Re: Flight recorders in AIs

From: Eliezer S. Yudkowsky (sentience@pobox.com)
Date: Thu May 22 2003 - 02:42:16 MDT


Tommeteor@aol.com wrote:
> I've been reading Creating Friendly AI, and it talks about the concept
> of a "flight recorder," to monitor the AI's actions and goals. It said
> that "obviously," the flight recorder needed to be made inaccessible to
> the AI if at all possible. Yes, that is the/ obvious/ answer, but
> "obvious" and "correct" are not always synonymous. After all, it was
> once "obvious" that the Sun went around the Earth! The concept of
> "preventing tampering with the flight recorder" would probably be
> necessary with an AI too young to understand FoF and the concept of a
> "flight recorder" fully. However, as the AI matures, if FoF is a genuine
> possibility, the AI should agree with the programmers about the need for
> safeguards, thus eliminating the need for "anti-tampering" devices. If
> an unFAI tried to modify the flight recorder for unFriendly purposes, it
> must already have an unFriendly parent goal to give desirability to the
> subgoal of "modifying the flight recorder", and this parent goal will
> have been noticed by the "flight recorder" before it is actually
> modified. A sufficently advanced "flight recorder" would be intelligent
> enough to alert the humans whenever there is an unFriendly goal in the
> AI, or, at least, an unFriendly goal that could cause damage. Thus, the
> only data that would need to be protected is the data that would store
> the memory of an unFriendly goal, and even that "guard the data" concept
> could be worked around, given a year or so to figure it out.

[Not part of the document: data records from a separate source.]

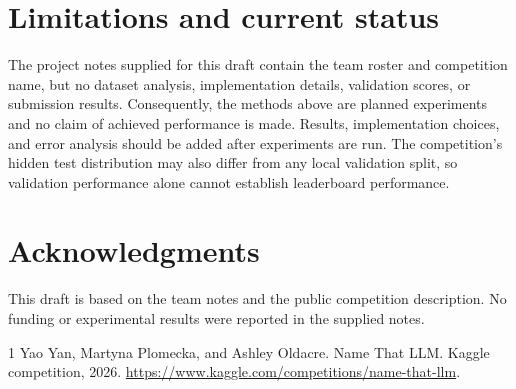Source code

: \documentclass{article}
\begin{document}
\section{Limitations and current status}
The project notes supplied for this draft contain the team roster and competition name, but no dataset analysis, implementation details, validation scores, or submission results. Consequently, the methods above are planned experiments and no claim of achieved performance is made. Results, implementation choices, and error analysis should be added after experiments are run. The competition's hidden test distribution may also differ from any local validation split, so validation performance alone cannot establish leaderboard performance.

\section*{Acknowledgments}
This draft is based on the team notes and the public competition description. No funding or experimental results were reported in the supplied notes.

\begin{thebibliography}{1}
\small
{}
Yao Yan, Martyna Plomecka, and Ashley Oldacre.
\newblock Name That LLM.
\newblock Kaggle competition, 2026.
\newblock \url{https://www.kaggle.com/competitions/name-that-llm}.
\end{thebibliography}
\end{document}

I think you missed the point of a flight recorder. The idea is that even
if you don't notice a failure *instantly*, there's at least the
*potential* to notice the failure five years later - so long as the AI
hasn't overwritten the evidence meanwhile. When the goal of hiding a
catastrophic failure first forms, and before it is implemented, the goal
itself should be noticeable. It may only be noticeable for 500
microseconds before it's obscured, but even so, formation of the desire
and implementing it should not be simultaneous. If you have the ability
to run an exact frame-by-frame reenactment of the AI's history, you can
use advanced tools built offsite, or additional programmers, to notice
that 500-microsecond unobscured failure. Five years later, if necessary.
   There would at least be a chance, so long as the evidence is not erased
in the meanwhile. That's why the AI can't have access to the flight recorder.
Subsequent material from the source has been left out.